ASSIGNED TASK: Look through the entries for the string "right", and copy each line that holds it.

================================

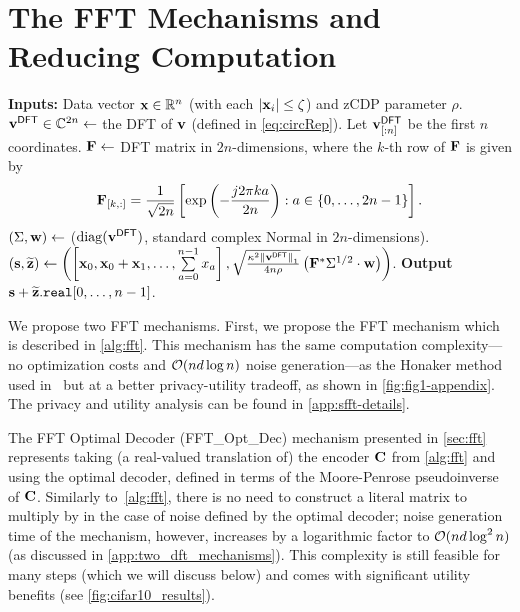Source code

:\documentclass{article} %
\theoremstyle{named}
\begin{document}
\section{The FFT Mechanisms and Reducing Computation}\label{app:ssec:comp-costs}
\begin{algorithm}[h]
\caption{DP-Prefix Sum Computation via FFT (with $\mdim = 1$)}

\begin{algorithmic}%
\STATE \textbf{Inputs:} Data vector $\obs\in\mathbb{R}^{n}$ (with each $| \obs_i | \leq \clipnorm$) and zCDP parameter $\rho$.
\STATE $\fexd\in\mathbb{C}^{2n} \leftarrow $ the DFT of $\bfv$ (defined in \cref{eq:circRep}). Let $\fexd_{[:n]}$ be the first $n$ coordinates.
\STATE $\fft\leftarrow$ DFT matrix in $2n$-dimensions, where the $k$-th row of $\fft$ is given by 
\[
\fft\idx{k}{:} = \frac{1}{\sqrt{2n}}\left[
  \exp\left(-\frac{j2\pi ka}{2n}\right):a\in\{0,\ldots,2n-1\}\right].
\] 
\STATE $(\Sigma, \bfw)\leftarrow $ ($\diag(\fexd)$, standard complex Normal in $2n$-dimensions).
\STATE  $(\trout,\actnoise)\leftarrow
   \left(\left[\obs_0, \obs_0 + \obs_1,\ldots,\sum\limits_{a=0}^{n-1}x_a\right],
   \sqrt{\frac{\kappa^2\lone{\fexdt}}{4n\rho}}\left(\fft\herm\Sigma^{1/2}\cdot\bfw\right)\right)$. 
\STATE \textbf{Output} $\trout+\actnoise.\texttt{real}[0,\ldots,n-1]$.
\end{algorithmic}
\label{alg:fft}
\end{algorithm}
We propose two FFT mechanisms. First, we propose the FFT mechanism which is described in \cref{alg:fft}. This mechanism has the same computation complexity---no optimization costs and $\calO(\dimension\mdim\log{\dimension})$ noise generation---as the Honaker method used in~\citet{kairouz2021practical} but at a better privacy-utility tradeoff, as shown in \cref{fig:fig1-appendix}. The privacy and utility analysis can be found in \cref{app:sfft-details}.

The FFT Optimal Decoder (FFT\_Opt\_Dec) mechanism presented in \cref{sec:fft} represents taking (a real-valued translation of) the encoder $\bfC$ from \cref{alg:fft} and using the optimal decoder, defined in terms of the Moore-Penrose pseudoinverse of $\bfC$. Similarly to~\cref{alg:fft}, there is no need to construct a literal matrix to multiply by in the case of noise defined by the optimal decoder; noise generation time of the mechanism, however, increases by a logarithmic factor to $\calO(\dimension\mdim\log^2{\dimension})$ (as discussed in \cref{app:two_dft_mechanisms}). This complexity is still feasible for many steps (which we will discuss below) and comes with significant utility benefits (see \cref{fig:cifar10_results}).
\end{document}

================================

ANSWER TO THE EXERCISE:
  \exp\left(-\frac{j2\pi ka}{2n}\right):a\in\{0,\ldots,2n-1\}\right].
   \left(\left[\obs_0, \obs_0 + \obs_1,\ldots,\sum\limits_{a=0}^{n-1}x_a\right],
   \sqrt{\frac{\kappa^2\lone{\fexdt}}{4n\rho}}\left(\fft\herm\Sigma^{1/2}\cdot\bfw\right)\right)$. 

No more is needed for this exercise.